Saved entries
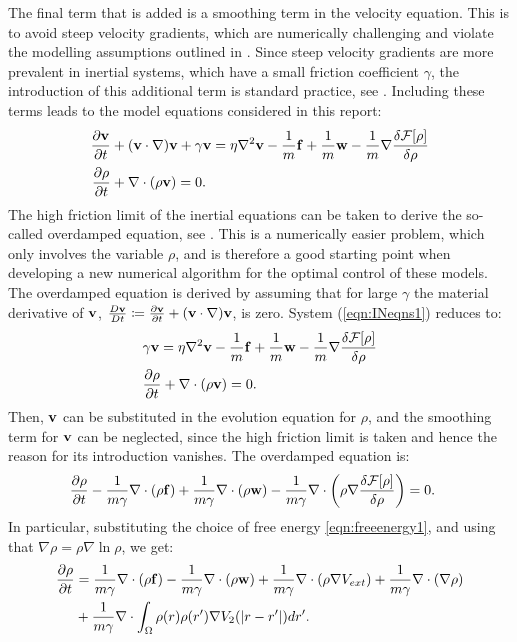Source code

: The final term that is added is a smoothing term in the velocity equation. This is to avoid steep velocity gradients, which are numerically challenging and violate the modelling assumptions outlined in \cite{Archer1}. Since steep velocity gradients are more prevalent in inertial systems, which have a small friction coefficient $\gamma$, the introduction of this additional term is standard practice, see \cite{Archer1}.
Including these terms leads to the model equations considered in this report:
\begin{align}
	\label{eqn:INeqns1}
	\frac{\partial \mathbf{v}}{\partial t} &+ (\mathbf{v} \cdot \nabla)\mathbf{v} + \gamma \mathbf{v} = \eta \nabla^2 \mathbf{v}  -\frac{1}{m}\mathbf{f} +\frac{1}{m}\mathbf{w} - \frac{1}{m}\nabla \frac{\delta \mathcal{F}[\rho]}{\delta \rho}\\
	\frac{\partial \rho}{\partial t} &+ \nabla \cdot (\rho \mathbf{v})=0. \notag
\end{align}
The high friction limit of the inertial equations can be taken to derive the so-called overdamped equation, see \cite{Archer1}. This is a numerically easier problem, which only involves the variable $\rho$, and is therefore a good starting point when developing a new numerical algorithm for the optimal control of these models. 
The overdamped equation is derived by assuming that for large $\gamma$ the material derivative of $\mathbf{v}$, $\frac{D \mathbf{v}}{D t} \coloneqq  \frac{\partial \mathbf{v}}{\partial t} + (\mathbf{v} \cdot \nabla)\mathbf{v} $, is zero.
System (\ref{eqn:INeqns1}) reduces to:
\begin{align*}
	&\gamma \mathbf{v} = \eta \nabla^2 \mathbf{v}  -\frac{1}{m}\mathbf{f} +\frac{1}{m}\mathbf{w} - \frac{1}{m}\nabla \frac{\delta \mathcal{F}[\rho]}{\delta \rho}\\
	&\frac{\partial \rho}{\partial t} + \nabla \cdot (\rho \mathbf{v})=0 \notag.
\end{align*}
Then, $\mathbf{v}$ can be substituted in the evolution equation for $\rho$, and the smoothing term for $\mathbf{v}$ can be neglected, since the high friction limit is taken and hence the reason for its introduction vanishes. The overdamped equation is:
\begin{align*}
	&\frac{\partial \rho}{\partial t} -\frac{1}{m \gamma}\nabla \cdot (\rho \mathbf{f}) +\frac{1}{m \gamma} \nabla \cdot (\rho \mathbf{w}) - \frac{1}{m \gamma}\nabla \cdot \bigg(\rho\nabla \frac{\delta \mathcal{F}[\rho]}{\delta \rho}\bigg)=0 \notag.
\end{align*}
In particular, substituting the choice of free energy \eqref{eqn:freeenergy1}, and using that $\nabla \rho = \rho\nabla \ln \rho$, we get:
\begin{align*}
	\frac{\partial \rho}{\partial t} &= \frac{1}{m \gamma}\nabla \cdot (\rho \mathbf{f}) -\frac{1}{m \gamma} \nabla \cdot (\rho \mathbf{w})  + \frac{1}{m \gamma}\nabla \cdot (\rho\nabla V_{ext}) + \frac{1}{m \gamma}\nabla \cdot (\nabla \rho) \\
	&+\frac{1}{m \gamma}\nabla \cdot \int_\Omega \rho(r)\rho(r') \nabla V_2(|r-r'|)dr'\notag.
\end{align*}
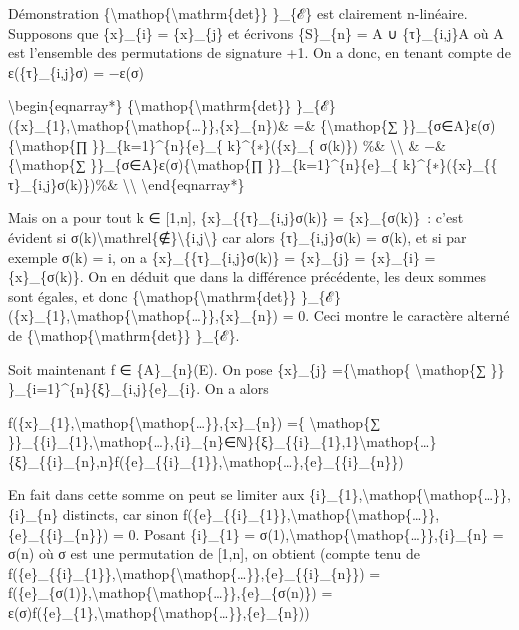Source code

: \documentclass[]{article}
\begin{document}
Démonstration \{\textbackslash{}mathop\{\textbackslash{}mathrm\{det\}\}
\}\_\{ℰ\} est clairement n-linéaire. Supposons que \{x\}\_\{i\} =
\{x\}\_\{j\} et écrivons \{S\}\_\{n\} = A ∪ \{τ\}\_\{i,j\}A où A est
l'ensemble des permutations de signature +1. On a donc, en tenant compte
de ε(\{τ\}\_\{i,j\}σ) = −ε(σ)

\textbackslash{}begin\{eqnarray*\}
\{\textbackslash{}mathop\{\textbackslash{}mathrm\{det\}\}
\}\_\{ℰ\}(\{x\}\_\{1\},\textbackslash{}mathop\{\textbackslash{}mathop\{\ldots{}\}\},\{x\}\_\{n\})\&
=\& \{\textbackslash{}mathop\{∑
\}\}\_\{σ∈A\}ε(σ)\{\textbackslash{}mathop\{∏
\}\}\_\{k=1\}\^{}\{n\}\{e\}\_\{ k\}\^{}\{∗\}(\{x\}\_\{ σ(k)\}) \%\&
\textbackslash{}\textbackslash{} \& −\& \{\textbackslash{}mathop\{∑
\}\}\_\{σ∈A\}ε(σ)\{\textbackslash{}mathop\{∏
\}\}\_\{k=1\}\^{}\{n\}\{e\}\_\{ k\}\^{}\{∗\}(\{x\}\_\{\{
τ\}\_\{i,j\}σ(k)\})\%\& \textbackslash{}\textbackslash{}
\textbackslash{}end\{eqnarray*\}

Mais on a pour tout k ∈ {[}1,n{]}, \{x\}\_\{\{τ\}\_\{i,j\}σ(k)\} =
\{x\}\_\{σ(k)\}~: c'est évident si
σ(k)\textbackslash{}mathrel\{∉\}\textbackslash{}\{i,j\textbackslash{}\}
car alors \{τ\}\_\{i,j\}σ(k) = σ(k), et si par exemple σ(k) = i, on a
\{x\}\_\{\{τ\}\_\{i,j\}σ(k)\} = \{x\}\_\{j\} = \{x\}\_\{i\} =
\{x\}\_\{σ(k)\}. On en déduit que dans la différence précédente, les
deux sommes sont égales, et donc
\{\textbackslash{}mathop\{\textbackslash{}mathrm\{det\}\}
\}\_\{ℰ\}(\{x\}\_\{1\},\textbackslash{}mathop\{\textbackslash{}mathop\{\ldots{}\}\},\{x\}\_\{n\})
= 0. Ceci montre le caractère alterné de
\{\textbackslash{}mathop\{\textbackslash{}mathrm\{det\}\} \}\_\{ℰ\}.

Soit maintenant f ∈ \{A\}\_\{n\}(E). On pose \{x\}\_\{j\}
=\{\textbackslash{}mathop\{ \textbackslash{}mathop\{∑ \}\}
\}\_\{i=1\}\^{}\{n\}\{ξ\}\_\{i,j\}\{e\}\_\{i\}. On a alors

f(\{x\}\_\{1\},\textbackslash{}mathop\{\textbackslash{}mathop\{\ldots{}\}\},\{x\}\_\{n\})
=\{ \textbackslash{}mathop\{∑
\}\}\_\{\{i\}\_\{1\},\textbackslash{}mathop\{\ldots{}\},\{i\}\_\{n\}∈ℕ\}\{ξ\}\_\{\{i\}\_\{1\},1\}\textbackslash{}mathop\{\ldots{}\}\{ξ\}\_\{\{i\}\_\{n\},n\}f(\{e\}\_\{\{i\}\_\{1\}\},\textbackslash{}mathop\{\ldots{}\},\{e\}\_\{\{i\}\_\{n\}\})

En fait dans cette somme on peut se limiter aux
\{i\}\_\{1\},\textbackslash{}mathop\{\textbackslash{}mathop\{\ldots{}\}\},\{i\}\_\{n\}
distincts, car sinon
f(\{e\}\_\{\{i\}\_\{1\}\},\textbackslash{}mathop\{\textbackslash{}mathop\{\ldots{}\}\},\{e\}\_\{\{i\}\_\{n\}\})
= 0. Posant \{i\}\_\{1\} =
σ(1),\textbackslash{}mathop\{\textbackslash{}mathop\{\ldots{}\}\},\{i\}\_\{n\}
= σ(n) où σ est une permutation de {[}1,n{]}, on obtient (compte tenu de
f(\{e\}\_\{\{i\}\_\{1\}\},\textbackslash{}mathop\{\textbackslash{}mathop\{\ldots{}\}\},\{e\}\_\{\{i\}\_\{n\}\})
=
f(\{e\}\_\{σ(1)\},\textbackslash{}mathop\{\textbackslash{}mathop\{\ldots{}\}\},\{e\}\_\{σ(n)\})
=
ε(σ)f(\{e\}\_\{1\},\textbackslash{}mathop\{\textbackslash{}mathop\{\ldots{}\}\},\{e\}\_\{n\}))
\end{document}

• [Work required] Look through the data above and report every line in which "equations" appears.

• [Completed task]
Including these terms leads to the model equations considered in this report:
The high friction limit of the inertial equations can be taken to derive the so-called overdamped equation, see \cite{Archer1}. This is a numerically easier problem, which only involves the variable $\rho$, and is therefore a good starting point when developing a new numerical algorithm for the optimal control of these models. 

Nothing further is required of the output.